# The Trials and Tribulations of Full Timing?



## johnsandywhite (May 9, 2005)

If anybody has a couple of hours to spare and nothing to do? :-

http://johnandsandywhite.95mb.com/

8O


----------



## 88751 (May 9, 2005)

*Positive attitude*

After reading your problem page, I have decided you must be either mad,a masochist or have a very placid nature.

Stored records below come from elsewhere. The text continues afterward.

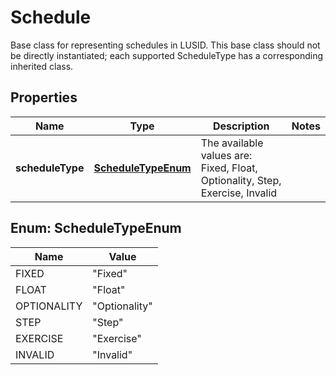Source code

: 

# Schedule

Base class for representing schedules in LUSID.  This base class should not be directly instantiated; each supported ScheduleType has a corresponding inherited class.

## Properties

Name | Type | Description | Notes
------------ | ------------- | ------------- | -------------
**scheduleType** | [**ScheduleTypeEnum**](#ScheduleTypeEnum) | The available values are: Fixed, Float, Optionality, Step, Exercise, Invalid | 



## Enum: ScheduleTypeEnum

Name | Value
---- | -----
FIXED | &quot;Fixed&quot;
FLOAT | &quot;Float&quot;
OPTIONALITY | &quot;Optionality&quot;
STEP | &quot;Step&quot;
EXERCISE | &quot;Exercise&quot;
INVALID | &quot;Invalid&quot;



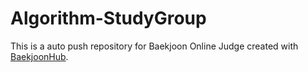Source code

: # Algorithm-StudyGroup
This is a auto push repository for Baekjoon Online Judge created with [BaekjoonHub](https://github.com/BaekjoonHub/BaekjoonHub).
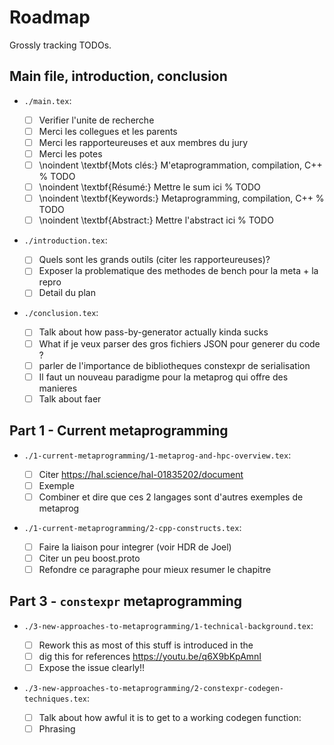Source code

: # Roadmap

Grossly tracking TODOs.

## Main file, introduction, conclusion

- `./main.tex`:

  * [ ] Verifier l'unite de recherche
  * [ ] Merci les collegues et les parents
  * [ ] Merci les rapporteureuses et aux membres du jury
  * [ ] Merci les potes
  * [ ] \noindent \textbf{Mots clés:} M\'etaprogrammation, compilation, C++ % TODO
  * [ ] \noindent \textbf{Résumé:} Mettre le sum ici % TODO
  * [ ] \noindent \textbf{Keywords:} Metaprogramming, compilation, C++ % TODO
  * [ ] \noindent \textbf{Abstract:} Mettre l'abstract ici % TODO

- `./introduction.tex`:

  * [ ] Quels sont les grands outils (citer les rapporteureuses)?
  * [ ] Exposer la problematique des methodes de bench pour la meta + la repro
  * [ ] Detail du plan

- `./conclusion.tex`:

  * [ ] Talk about how pass-by-generator actually kinda sucks
  * [ ] What if je veux parser des gros fichiers JSON pour generer du code ?
  * [ ] parler de l'importance de bibliotheques constexpr de serialisation
  * [ ] Il faut un nouveau paradigme pour la metaprog qui offre des manieres
  * [ ] Talk about faer

## Part 1 - Current metaprogramming

- `./1-current-metaprogramming/1-metaprog-and-hpc-overview.tex`:

  * [ ] Citer https://hal.science/hal-01835202/document
  * [ ] Exemple
  * [ ] Combiner et dire que ces 2 langages sont d'autres exemples de metaprog

- `./1-current-metaprogramming/2-cpp-constructs.tex`:

  * [ ] Faire la liaison pour integrer (voir HDR de Joel)
  * [ ] Citer un peu boost.proto
  * [ ] Refondre ce paragraphe pour mieux resumer le chapitre

## Part 3 - `constexpr` metaprogramming

- `./3-new-approaches-to-metaprogramming/1-technical-background.tex`:

  * [ ] Rework this as most of this stuff is introduced in the
  * [ ] dig this for references https://youtu.be/q6X9bKpAmnI
  * [ ] Expose the issue clearly!!

- `./3-new-approaches-to-metaprogramming/2-constexpr-codegen-techniques.tex`:

  * [ ] Talk about how awful it is to get to a working codegen function:
  * [ ] Phrasing
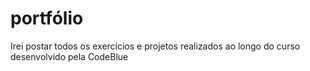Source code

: # portfólio
Irei postar todos os exercícios e projetos realizados ao longo do curso desenvolvido pela CodeBlue
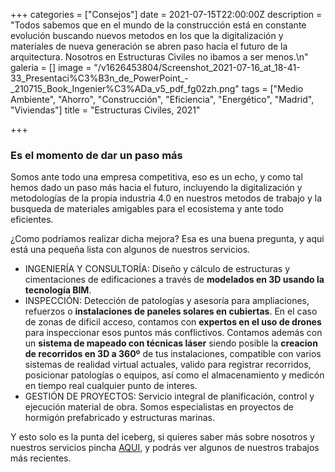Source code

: +++
categories = ["Consejos"]
date = 2021-07-15T22:00:00Z
description = "Todos sabemos que en el mundo de la construcción está en constante evolución buscando nuevos metodos en los que la digitalización y materiales de nueva generación se abren paso hacia el futuro de la arquitectura. Nosotros en Estructuras Civiles no ibamos a ser menos.\n"
galeria = []
image = "/v1626453804/Screenshot_2021-07-16_at_18-41-33_Presentaci%C3%B3n_de_PowerPoint_-_210715_Book_Ingenier%C3%ADa_v5_pdf_fg02zh.png"
tags = ["Medio Ambiente", "Ahorro", "Construcción", "Eficiencia", "Energético", "Madrid", "Viviendas"]
title = "Estructuras Civiles, 2021"

+++
### Es el momento de dar un paso más

Somos ante todo una empresa competitiva, eso es un echo, y como tal hemos dado un paso más hacia el futuro, incluyendo la digitalización y metodologías de la propia industria 4.0 en nuestros metodos de trabajo y la busqueda de materiales amigables para el ecosistema y ante todo eficientes.

¿Como podríamos realizar dicha mejora? Esa es una buena pregunta, y aqui está una pequeña lista con algunos de nuestros servicios.

* INGENIERÍA Y CONSULTORÍA: Diseño y cálculo de estructuras y cimentaciones de edificaciones a través de **modelados en 3D usando la tecnología BIM**.
* INSPECCIÓN: Detección de patologías y asesoría para ampliaciones, refuerzos o **instalaciones de paneles solares en cubiertas**. En el caso de zonas de dificil acceso, contamos con **expertos en el uso de  drones** para inspeccionar esos puntos más conflictivos. Contamos además con un **sistema de mapeado con técnicas láser** siendo posible la **creacion de recorridos en 3D a 360º** de tus instalaciones, compatible con varios sistemas de realidad virtual actuales, valido para registrar recorridos, posicionar patologías o equipos, así como el almacenamiento y medicón en tiempo real cualquier punto de interes.
* GESTIÓN DE PROYECTOS: Servicio integral de planificación, control y ejecución material de obra. Somos especialistas en proyectos de hormigón prefabricado y estructuras marinas.

Y esto solo es la punta del iceberg, si quieres saber más sobre nosotros y nuestros servicios pincha [AQUI](https://drive.google.com/file/d/11rJfs7OifU5Q_UxrFHRXmRexIUBlhGNI/view?usp=sharing), y podrás ver algunos de nuestros trabajos más recientes.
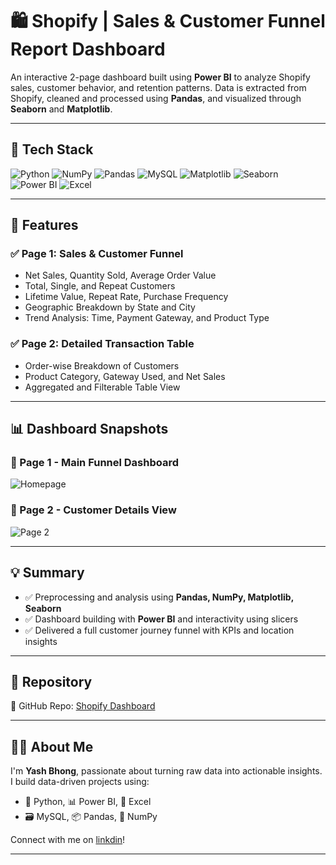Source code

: 

# 🛍️ Shopify | Sales & Customer Funnel Report Dashboard

An interactive 2-page dashboard built using **Power BI** to analyze Shopify sales, customer behavior, and retention patterns. Data is extracted from Shopify, cleaned and processed using **Pandas**, and visualized through **Seaborn** and **Matplotlib**.



---

## 🚀 Tech Stack

![Python](https://img.shields.io/badge/Python-3776AB?style=for-the-badge&logo=python&logoColor=white)
![NumPy](https://img.shields.io/badge/NumPy-013243?style=for-the-badge&logo=numpy&logoColor=white)
![Pandas](https://img.shields.io/badge/Pandas-150458?style=for-the-badge&logo=pandas&logoColor=white)
![MySQL](https://img.shields.io/badge/MySQL-005C84?style=for-the-badge&logo=mysql&logoColor=white)
![Matplotlib](https://img.shields.io/badge/Matplotlib-11557c?style=for-the-badge&logo=matplotlib&logoColor=white)
![Seaborn](https://img.shields.io/badge/Seaborn-42a5f5?style=for-the-badge&logo=python&logoColor=white)
![Power BI](https://img.shields.io/badge/Power%20BI-F2C811?style=for-the-badge&logo=powerbi&logoColor=black)
![Excel](https://img.shields.io/badge/Microsoft_Excel-217346?style=for-the-badge&logo=microsoft-excel&logoColor=white)

---

## 📌 Features

### ✅ Page 1: Sales & Customer Funnel
- Net Sales, Quantity Sold, Average Order Value
- Total, Single, and Repeat Customers
- Lifetime Value, Repeat Rate, Purchase Frequency
- Geographic Breakdown by State and City
- Trend Analysis: Time, Payment Gateway, and Product Type

### ✅ Page 2: Detailed Transaction Table
- Order-wise Breakdown of Customers
- Product Category, Gateway Used, and Net Sales
- Aggregated and Filterable Table View

---

## 📊 Dashboard Snapshots

### 🔹 Page 1 - Main Funnel Dashboard  
![Homepage](https://github.com/bhongyash111-coder/Shopify_Dashboard_Powerbi_YashB/blob/main/Home.png)

### 🔹 Page 2 - Customer Details View  
![Page 2](https://github.com/bhongyash111-coder/Shopify_Dashboard_Powerbi_YashB/blob/main/page2.png)

---

## 💡 Summary

- ✅ Preprocessing and analysis using **Pandas, NumPy, Matplotlib, Seaborn**
- ✅ Dashboard building with **Power BI** and interactivity using slicers
- ✅ Delivered a full customer journey funnel with KPIs and location insights

---

## 🔗 Repository

📎 GitHub Repo: [Shopify Dashboard](https://github.com/bhongyash111-coder/Shopify_Dashboard_Powerbi_YashB/blob/main/README.md)

---

## 🙋‍♂️ About Me

I'm **Yash Bhong**, passionate about turning raw data into actionable insights. I build data-driven projects using:

- 🐍 Python, 📊 Power BI, 📗 Excel  
- 🗃️ MySQL, 📦 Pandas, 🔢 NumPy  

Connect with me on [linkdin](https://www.linkedin.com/in/yash-bhong-7a1077370/)!

---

I would have had a multitude of nervous breakdowns and have "flogged" it.

Ian


----------



## 88847 (May 9, 2005)

Hi john

Read it all, it was good and informative reading, liked the bit re model aircraft, i used to fly RC helicopters for a number years , did a couple of national championships (got nowhere) beaten by the more youthful flyers
Became a very expensive hobby so called it a day and moved on

Paul


----------



## nukeadmin (Oct 10, 2003)

I am upset John, no link to MHF in your fave websites section


----------



## johnsandywhite (May 9, 2005)

Sorry *nukeadmin*. I have only just resurrected it from when my old site closed down. It still needs a few updates to complete the picture. I will be only too glad to put *MHF* to the top of the list. Considering my site was 4 years old and I only found MHF 6 weeks ago, it is surely an acceptable excuse. 8)


----------



## johnsandywhite (May 9, 2005)

nukeadmin said:


> I am upset John, no link to MHF in your fave websites section


  *MHF* now comes to the top of the list (as it should be (CREEP)).


----------



## zulurita (May 9, 2005)

Thanks for the link johnsandywhite,
Read it all :!: very entertaining. Judy & I did think about fulltiming but now :!: I wouldn't know where to start if I had half those problems  will have to think again. 
Our first winter trip to Spain went ok apart from hitting a concrete flower container as we were leaving the site after the MCC Spanish Rally Groups first rally. The exit was a bit curved and when the barrier went up just wanted to get through before it came crashing down on us but unfortunately this concrete container had been placed on the road :!: by the barrier and as it was on a curve the side of the MH caught it scratching the side low down and subsequently catching the waste water pipe :!: 
When looking underneath the MH found the stay attached to the MH lower skirt was bent and pulled out. Managed to straighten this out and put rawplugs in to underside and re-attach the stay. Found the pipe going into waste tank loose but tied up the pipe in case it should drop off :!: So far not leaking but is moist around the join so its now booked in to be repaired after our Italian trip.
Managed to cope but was in shock for awhile :wink:


----------



## johnsandywhite (May 9, 2005)

There you go *zulurita*. It just shows, any problem can be sorted. We are lot wiser now than we were then. Decided not to buy from a dealer anymore and not to use a SPECIALIST (?) for repairs (we do our own repairs now). I know that's not an option for everyone, but it doesn't hurt to get the hands dirty now and again. Happy Motorhoming.


----------